__Assigned task__
Output the entries below word for word, stopping once the line containing "## Project Idea" is done, and omit each picture.

┏━━

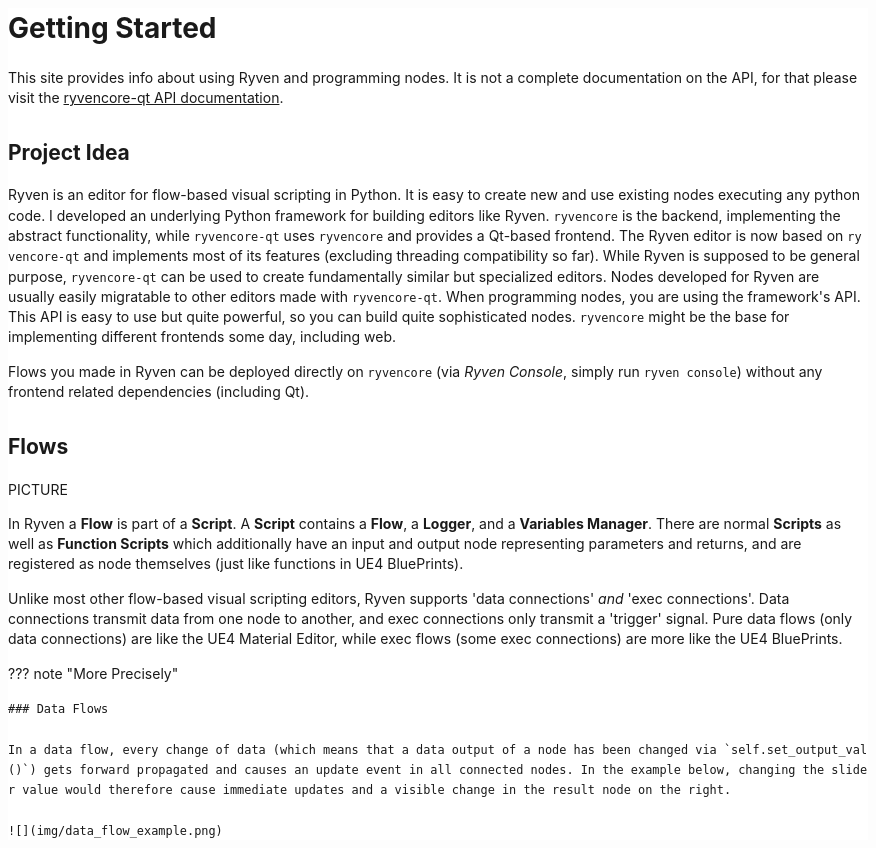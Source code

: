 # Getting Started

This site provides info about using Ryven and programming nodes. It is not a complete documentation on the API, for that please visit the [ryvencore-qt API documentation]().

## Project Idea

Ryven is an editor for flow-based visual scripting in Python. It is easy to create new and use existing nodes executing any python code. I developed an underlying Python framework for building editors like Ryven. `ryvencore` is the backend, implementing the abstract functionality, while `ryvencore-qt` uses `ryvencore` and provides a Qt-based frontend. The Ryven editor is now based on `ryvencore-qt` and implements most of its features (excluding threading compatibility so far). While Ryven is supposed to be general purpose, `ryvencore-qt` can be used to create fundamentally similar but specialized editors. Nodes developed for Ryven are usually easily migratable to other editors made with `ryvencore-qt`. When programming nodes, you are using the framework's API. This API is easy to use but quite powerful, so you can build quite sophisticated nodes. `ryvencore` might be the base for implementing different frontends some day, including web.

Flows you made in Ryven can be deployed directly on `ryvencore` (via *Ryven Console*, simply run `ryven console`) without any frontend related dependencies (including Qt).

## Flows

PICTURE

In Ryven a **Flow** is part of a **Script**. A **Script** contains a **Flow**, a **Logger**, and a **Variables Manager**. There are normal **Scripts** as well as **Function Scripts** which additionally have an input and output node representing parameters and returns, and are registered as node themselves (just like functions in UE4 BluePrints).

Unlike most other flow-based visual scripting editors, Ryven supports 'data connections' *and* 'exec connections'. Data connections transmit data from one node to another, and exec connections only transmit a 'trigger' signal. Pure data flows (only data connections) are like the UE4 Material Editor, while exec flows (some exec connections) are more like the UE4 BluePrints.

??? note "More Precisely"

    ### Data Flows

    In a data flow, every change of data (which means that a data output of a node has been changed via `self.set_output_val()`) gets forward propagated and causes an update event in all connected nodes. In the example below, changing the slider value would therefore cause immediate updates and a visible change in the result node on the right.

    ![](img/data_flow_example.png)
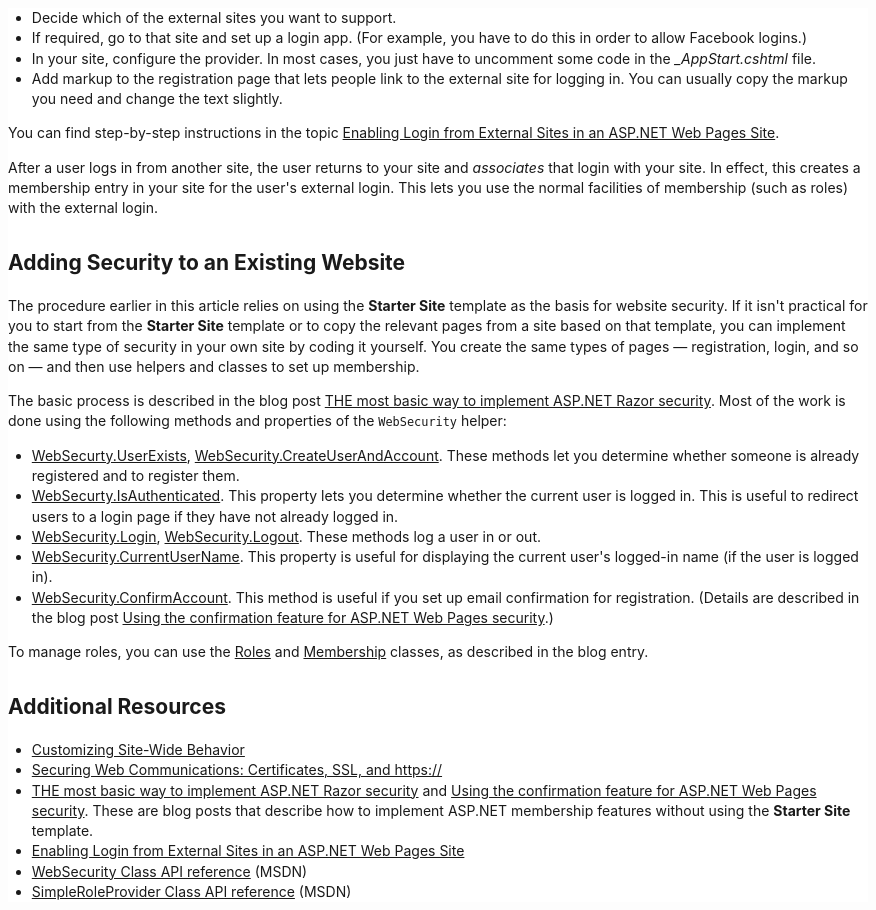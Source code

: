 - Decide which of the external sites you want to support.
- If required, go to that site and set up a login app. (For example, you have to do this in order to allow Facebook logins.)
- In your site, configure the provider. In most cases, you just have to uncomment some code in the *\_AppStart.cshtml* file.
- Add markup to the registration page that lets people link to the external site for logging in. You can usually copy the markup you need and change the text slightly.

You can find step-by-step instructions in the topic [Enabling Login from External Sites in an ASP.NET Web Pages Site](https://go.microsoft.com/fwlink/?LinkId=251969).

After a user logs in from another site, the user returns to your site and *associates* that login with your site. In effect, this creates a membership entry in your site for the user's external login. This lets you use the normal facilities of membership (such as roles) with the external login.

## Adding Security to an Existing Website

The procedure earlier in this article relies on using the **Starter Site** template as the basis for website security. If it isn't practical for you to start from the **Starter Site** template or to copy the relevant pages from a site based on that template, you can implement the same type of security in your own site by coding it yourself. You create the same types of pages — registration, login, and so on — and then use helpers and classes to set up membership.

The basic process is described in the blog post [THE most basic way to implement ASP.NET Razor security](http://mikepope.com/blog/DisplayBlog.aspx?permalink=2240). Most of the work is done using the following methods and properties of the `WebSecurity` helper:

- [WebSecurty.UserExists](https://msdn.microsoft.com/en-us/library/webmatrix.webdata.websecurity.userexists(v=vs.99).aspx), [WebSecurity.CreateUserAndAccount](https://msdn.microsoft.com/en-us/library/webmatrix.webdata.websecurity.createuserandaccount(v=vs.99).aspx). These methods let you determine whether someone is already registered and to register them.
- [WebSecurty.IsAuthenticated](https://msdn.microsoft.com/en-us/library/webmatrix.webdata.websecurity.isauthenticated(v=vs.99).aspx). This property lets you determine whether the current user is logged in. This is useful to redirect users to a login page if they have not already logged in.
- [WebSecurity.Login](https://msdn.microsoft.com/en-us/library/webmatrix.webdata.websecurity.login(v=vs.99).aspx), [WebSecurity.Logout](https://msdn.microsoft.com/en-us/library/webmatrix.webdata.websecurity.logout(v=vs.99).aspx). These methods log a user in or out.
- [WebSecurity.CurrentUserName](https://msdn.microsoft.com/en-us/library/webmatrix.webdata.websecurity.currentusername(v=vs.99).aspx). This property is useful for displaying the current user's logged-in name (if the user is logged in).
- [WebSecurity.ConfirmAccount](https://msdn.microsoft.com/en-us/library/gg569286(v=vs.99).aspx). This method is useful if you set up email confirmation for registration. (Details are described in the blog post [Using the confirmation feature for ASP.NET Web Pages security](http://mikepope.com/blog/DisplayBlog.aspx?permalink=2267).)

To manage roles, you can use the [Roles](https://msdn.microsoft.com/en-us/library/gg538398(v=vs.99).aspx) and [Membership](https://msdn.microsoft.com/en-us/library/gg569035(v=vs.99).aspx) classes, as described in the blog entry.

## Additional Resources

- [Customizing Site-Wide Behavior](https://go.microsoft.com/fwlink/?LinkId=202906)
- [Securing Web Communications: Certificates, SSL, and https://](https://go.microsoft.com/fwlink/?LinkId=208660)
- [THE most basic way to implement ASP.NET Razor security](http://mikepope.com/blog/DisplayBlog.aspx?permalink=2240) and [Using the confirmation feature for ASP.NET Web Pages security](http://mikepope.com/blog/DisplayBlog.aspx?permalink=2267). These are blog posts that describe how to implement ASP.NET membership features without using the **Starter Site** template.
- [Enabling Login from External Sites in an ASP.NET Web Pages Site](https://go.microsoft.com/fwlink/?LinkId=251969)
- [WebSecurity Class API reference](https://msdn.microsoft.com/en-us/library/webmatrix.webdata.websecurity(v=vs.99)) (MSDN)
- [SimpleRoleProvider Class API reference](https://msdn.microsoft.com/en-us/library/webmatrix.webdata.simpleroleprovider(v=vs.99)) (MSDN)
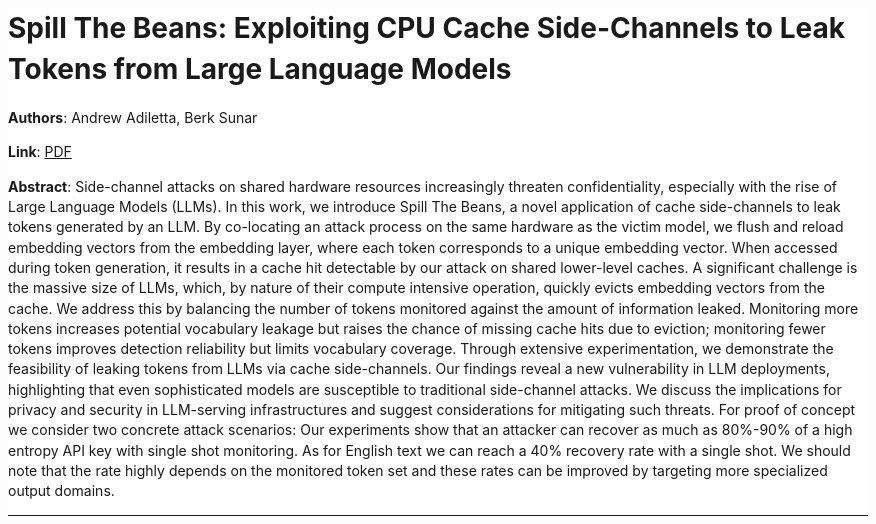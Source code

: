 # Spill The Beans: Exploiting CPU Cache Side-Channels to Leak Tokens from Large Language Models 

**Authors**: Andrew Adiletta, Berk Sunar  

**Link**: [PDF](https://arxiv.org/pdf/2505.00817)  

**Abstract**: Side-channel attacks on shared hardware resources increasingly threaten confidentiality, especially with the rise of Large Language Models (LLMs). In this work, we introduce Spill The Beans, a novel application of cache side-channels to leak tokens generated by an LLM. By co-locating an attack process on the same hardware as the victim model, we flush and reload embedding vectors from the embedding layer, where each token corresponds to a unique embedding vector. When accessed during token generation, it results in a cache hit detectable by our attack on shared lower-level caches.
A significant challenge is the massive size of LLMs, which, by nature of their compute intensive operation, quickly evicts embedding vectors from the cache. We address this by balancing the number of tokens monitored against the amount of information leaked. Monitoring more tokens increases potential vocabulary leakage but raises the chance of missing cache hits due to eviction; monitoring fewer tokens improves detection reliability but limits vocabulary coverage.
Through extensive experimentation, we demonstrate the feasibility of leaking tokens from LLMs via cache side-channels. Our findings reveal a new vulnerability in LLM deployments, highlighting that even sophisticated models are susceptible to traditional side-channel attacks. We discuss the implications for privacy and security in LLM-serving infrastructures and suggest considerations for mitigating such threats. For proof of concept we consider two concrete attack scenarios: Our experiments show that an attacker can recover as much as 80%-90% of a high entropy API key with single shot monitoring. As for English text we can reach a 40% recovery rate with a single shot. We should note that the rate highly depends on the monitored token set and these rates can be improved by targeting more specialized output domains. 

---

┗━━

__Answer section__
Source code

: # Getting Started

This site provides info about using Ryven and programming nodes. It is not a complete documentation on the API, for that please visit the [ryvencore-qt API documentation]().

## Project Idea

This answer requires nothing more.